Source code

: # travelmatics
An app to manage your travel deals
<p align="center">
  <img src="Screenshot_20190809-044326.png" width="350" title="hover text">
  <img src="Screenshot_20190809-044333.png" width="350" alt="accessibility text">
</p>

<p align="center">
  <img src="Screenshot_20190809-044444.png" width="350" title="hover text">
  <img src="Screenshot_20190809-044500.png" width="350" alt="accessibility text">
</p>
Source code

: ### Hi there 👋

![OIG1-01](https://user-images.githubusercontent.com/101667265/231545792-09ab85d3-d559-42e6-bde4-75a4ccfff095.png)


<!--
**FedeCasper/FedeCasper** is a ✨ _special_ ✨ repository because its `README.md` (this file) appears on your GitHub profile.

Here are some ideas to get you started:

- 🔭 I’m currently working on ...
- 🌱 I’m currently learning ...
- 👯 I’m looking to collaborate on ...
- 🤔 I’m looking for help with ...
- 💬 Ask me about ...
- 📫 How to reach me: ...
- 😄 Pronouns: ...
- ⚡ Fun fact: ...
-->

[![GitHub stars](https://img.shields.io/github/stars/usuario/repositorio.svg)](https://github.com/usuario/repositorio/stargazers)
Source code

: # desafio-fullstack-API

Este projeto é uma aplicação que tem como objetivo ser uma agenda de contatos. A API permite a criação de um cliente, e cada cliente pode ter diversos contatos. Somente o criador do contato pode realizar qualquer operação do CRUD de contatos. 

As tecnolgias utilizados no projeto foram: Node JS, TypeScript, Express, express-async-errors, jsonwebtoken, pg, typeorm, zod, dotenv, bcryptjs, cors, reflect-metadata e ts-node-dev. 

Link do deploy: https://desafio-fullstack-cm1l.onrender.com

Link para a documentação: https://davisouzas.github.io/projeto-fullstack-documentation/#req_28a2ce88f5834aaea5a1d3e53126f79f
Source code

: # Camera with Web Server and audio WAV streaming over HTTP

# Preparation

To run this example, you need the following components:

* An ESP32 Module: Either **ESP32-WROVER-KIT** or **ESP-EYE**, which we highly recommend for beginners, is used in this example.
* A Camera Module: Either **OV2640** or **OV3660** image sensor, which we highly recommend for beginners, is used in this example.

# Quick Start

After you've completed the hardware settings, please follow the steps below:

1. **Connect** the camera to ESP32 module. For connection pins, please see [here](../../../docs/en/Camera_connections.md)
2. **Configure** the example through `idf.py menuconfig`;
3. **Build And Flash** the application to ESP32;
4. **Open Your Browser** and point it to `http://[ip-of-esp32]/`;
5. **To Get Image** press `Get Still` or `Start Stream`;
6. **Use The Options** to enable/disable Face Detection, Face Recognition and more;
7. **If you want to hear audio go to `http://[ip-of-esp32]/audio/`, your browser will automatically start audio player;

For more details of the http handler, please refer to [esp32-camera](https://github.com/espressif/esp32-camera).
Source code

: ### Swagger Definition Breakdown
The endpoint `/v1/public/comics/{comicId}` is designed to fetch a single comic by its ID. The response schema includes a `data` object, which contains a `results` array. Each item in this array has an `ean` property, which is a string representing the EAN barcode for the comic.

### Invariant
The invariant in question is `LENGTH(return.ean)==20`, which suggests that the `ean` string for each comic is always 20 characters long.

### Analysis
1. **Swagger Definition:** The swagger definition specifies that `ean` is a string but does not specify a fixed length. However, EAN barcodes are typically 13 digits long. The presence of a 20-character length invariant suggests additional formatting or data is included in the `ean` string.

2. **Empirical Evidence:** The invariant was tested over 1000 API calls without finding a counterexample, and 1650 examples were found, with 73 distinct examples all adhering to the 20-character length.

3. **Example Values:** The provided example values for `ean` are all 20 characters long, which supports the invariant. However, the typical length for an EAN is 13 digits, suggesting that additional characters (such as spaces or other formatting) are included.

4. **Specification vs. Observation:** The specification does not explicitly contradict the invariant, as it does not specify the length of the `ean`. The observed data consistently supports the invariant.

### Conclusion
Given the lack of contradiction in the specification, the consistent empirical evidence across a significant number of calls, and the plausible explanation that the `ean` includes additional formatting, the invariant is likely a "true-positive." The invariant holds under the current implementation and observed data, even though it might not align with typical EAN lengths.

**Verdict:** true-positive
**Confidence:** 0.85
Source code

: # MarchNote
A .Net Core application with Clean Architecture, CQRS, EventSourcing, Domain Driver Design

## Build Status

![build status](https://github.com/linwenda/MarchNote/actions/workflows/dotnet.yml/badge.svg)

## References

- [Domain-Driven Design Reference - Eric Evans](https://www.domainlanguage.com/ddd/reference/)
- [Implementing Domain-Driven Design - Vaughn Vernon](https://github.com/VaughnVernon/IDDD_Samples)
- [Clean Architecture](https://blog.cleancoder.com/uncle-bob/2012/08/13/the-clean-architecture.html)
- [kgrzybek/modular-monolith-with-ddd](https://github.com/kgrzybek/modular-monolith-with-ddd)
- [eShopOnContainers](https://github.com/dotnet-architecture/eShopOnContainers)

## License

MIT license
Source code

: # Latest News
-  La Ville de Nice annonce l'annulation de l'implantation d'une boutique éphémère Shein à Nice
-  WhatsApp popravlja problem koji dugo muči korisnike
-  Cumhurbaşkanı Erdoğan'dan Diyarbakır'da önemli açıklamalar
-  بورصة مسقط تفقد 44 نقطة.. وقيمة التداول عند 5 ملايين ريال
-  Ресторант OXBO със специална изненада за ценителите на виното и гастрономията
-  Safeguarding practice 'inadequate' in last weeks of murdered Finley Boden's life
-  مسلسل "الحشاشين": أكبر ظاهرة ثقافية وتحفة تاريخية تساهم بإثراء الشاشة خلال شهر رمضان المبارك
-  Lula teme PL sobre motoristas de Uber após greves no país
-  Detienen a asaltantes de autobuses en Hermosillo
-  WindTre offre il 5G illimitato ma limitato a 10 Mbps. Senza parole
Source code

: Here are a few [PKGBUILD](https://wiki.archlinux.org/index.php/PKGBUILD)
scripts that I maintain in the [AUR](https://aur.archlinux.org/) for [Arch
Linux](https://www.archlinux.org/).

▶ _EXERCISE DETAILS_
Copy each line of the data exactly, leaving nothing out.

▶ _EXERCISE OUTPUT_
Source code

: # travelmatics
An app to manage your travel deals
<p align="center">
  <img src="Screenshot_20190809-044326.png" width="350" title="hover text">
  <img src="Screenshot_20190809-044333.png" width="350" alt="accessibility text">
</p>

<p align="center">
  <img src="Screenshot_20190809-044444.png" width="350" title="hover text">
  <img src="Screenshot_20190809-044500.png" width="350" alt="accessibility text">
</p>
Source code

: ### Hi there 👋

![OIG1-01](https://user-images.githubusercontent.com/101667265/231545792-09ab85d3-d559-42e6-bde4-75a4ccfff095.png)


<!--
**FedeCasper/FedeCasper** is a ✨ _special_ ✨ repository because its `README.md` (this file) appears on your GitHub profile.

Here are some ideas to get you started:

- 🔭 I’m currently working on ...
- 🌱 I’m currently learning ...
- 👯 I’m looking to collaborate on ...
- 🤔 I’m looking for help with ...
- 💬 Ask me about ...
- 📫 How to reach me: ...
- 😄 Pronouns: ...
- ⚡ Fun fact: ...
-->

[![GitHub stars](https://img.shields.io/github/stars/usuario/repositorio.svg)](https://github.com/usuario/repositorio/stargazers)
Source code

: # desafio-fullstack-API

Este projeto é uma aplicação que tem como objetivo ser uma agenda de contatos. A API permite a criação de um cliente, e cada cliente pode ter diversos contatos. Somente o criador do contato pode realizar qualquer operação do CRUD de contatos. 

As tecnolgias utilizados no projeto foram: Node JS, TypeScript, Express, express-async-errors, jsonwebtoken, pg, typeorm, zod, dotenv, bcryptjs, cors, reflect-metadata e ts-node-dev. 

Link do deploy: https://desafio-fullstack-cm1l.onrender.com

Link para a documentação: https://davisouzas.github.io/projeto-fullstack-documentation/#req_28a2ce88f5834aaea5a1d3e53126f79f
Source code

: # Camera with Web Server and audio WAV streaming over HTTP

# Preparation

To run this example, you need the following components:

* An ESP32 Module: Either **ESP32-WROVER-KIT** or **ESP-EYE**, which we highly recommend for beginners, is used in this example.
* A Camera Module: Either **OV2640** or **OV3660** image sensor, which we highly recommend for beginners, is used in this example.

# Quick Start

After you've completed the hardware settings, please follow the steps below:

1. **Connect** the camera to ESP32 module. For connection pins, please see [here](../../../docs/en/Camera_connections.md)
2. **Configure** the example through `idf.py menuconfig`;
3. **Build And Flash** the application to ESP32;
4. **Open Your Browser** and point it to `http://[ip-of-esp32]/`;
5. **To Get Image** press `Get Still` or `Start Stream`;
6. **Use The Options** to enable/disable Face Detection, Face Recognition and more;
7. **If you want to hear audio go to `http://[ip-of-esp32]/audio/`, your browser will automatically start audio player;

For more details of the http handler, please refer to [esp32-camera](https://github.com/espressif/esp32-camera).
Source code

: ### Swagger Definition Breakdown
The endpoint `/v1/public/comics/{comicId}` is designed to fetch a single comic by its ID. The response schema includes a `data` object, which contains a `results` array. Each item in this array has an `ean` property, which is a string representing the EAN barcode for the comic.

### Invariant
The invariant in question is `LENGTH(return.ean)==20`, which suggests that the `ean` string for each comic is always 20 characters long.

### Analysis
1. **Swagger Definition:** The swagger definition specifies that `ean` is a string but does not specify a fixed length. However, EAN barcodes are typically 13 digits long. The presence of a 20-character length invariant suggests additional formatting or data is included in the `ean` string.

2. **Empirical Evidence:** The invariant was tested over 1000 API calls without finding a counterexample, and 1650 examples were found, with 73 distinct examples all adhering to the 20-character length.

3. **Example Values:** The provided example values for `ean` are all 20 characters long, which supports the invariant. However, the typical length for an EAN is 13 digits, suggesting that additional characters (such as spaces or other formatting) are included.

4. **Specification vs. Observation:** The specification does not explicitly contradict the invariant, as it does not specify the length of the `ean`. The observed data consistently supports the invariant.

### Conclusion
Given the lack of contradiction in the specification, the consistent empirical evidence across a significant number of calls, and the plausible explanation that the `ean` includes additional formatting, the invariant is likely a "true-positive." The invariant holds under the current implementation and observed data, even though it might not align with typical EAN lengths.

**Verdict:** true-positive
**Confidence:** 0.85
Source code

: # MarchNote
A .Net Core application with Clean Architecture, CQRS, EventSourcing, Domain Driver Design

## Build Status

![build status](https://github.com/linwenda/MarchNote/actions/workflows/dotnet.yml/badge.svg)

## References

- [Domain-Driven Design Reference - Eric Evans](https://www.domainlanguage.com/ddd/reference/)
- [Implementing Domain-Driven Design - Vaughn Vernon](https://github.com/VaughnVernon/IDDD_Samples)
- [Clean Architecture](https://blog.cleancoder.com/uncle-bob/2012/08/13/the-clean-architecture.html)
- [kgrzybek/modular-monolith-with-ddd](https://github.com/kgrzybek/modular-monolith-with-ddd)
- [eShopOnContainers](https://github.com/dotnet-architecture/eShopOnContainers)

## License

MIT license
Source code

: # Latest News
-  La Ville de Nice annonce l'annulation de l'implantation d'une boutique éphémère Shein à Nice
-  WhatsApp popravlja problem koji dugo muči korisnike
-  Cumhurbaşkanı Erdoğan'dan Diyarbakır'da önemli açıklamalar
-  بورصة مسقط تفقد 44 نقطة.. وقيمة التداول عند 5 ملايين ريال
-  Ресторант OXBO със специална изненада за ценителите на виното и гастрономията
-  Safeguarding practice 'inadequate' in last weeks of murdered Finley Boden's life
-  مسلسل "الحشاشين": أكبر ظاهرة ثقافية وتحفة تاريخية تساهم بإثراء الشاشة خلال شهر رمضان المبارك
-  Lula teme PL sobre motoristas de Uber após greves no país
-  Detienen a asaltantes de autobuses en Hermosillo
-  WindTre offre il 5G illimitato ma limitato a 10 Mbps. Senza parole
Source code

: Here are a few [PKGBUILD](https://wiki.archlinux.org/index.php/PKGBUILD)
scripts that I maintain in the [AUR](https://aur.archlinux.org/) for [Arch
Linux](https://www.archlinux.org/).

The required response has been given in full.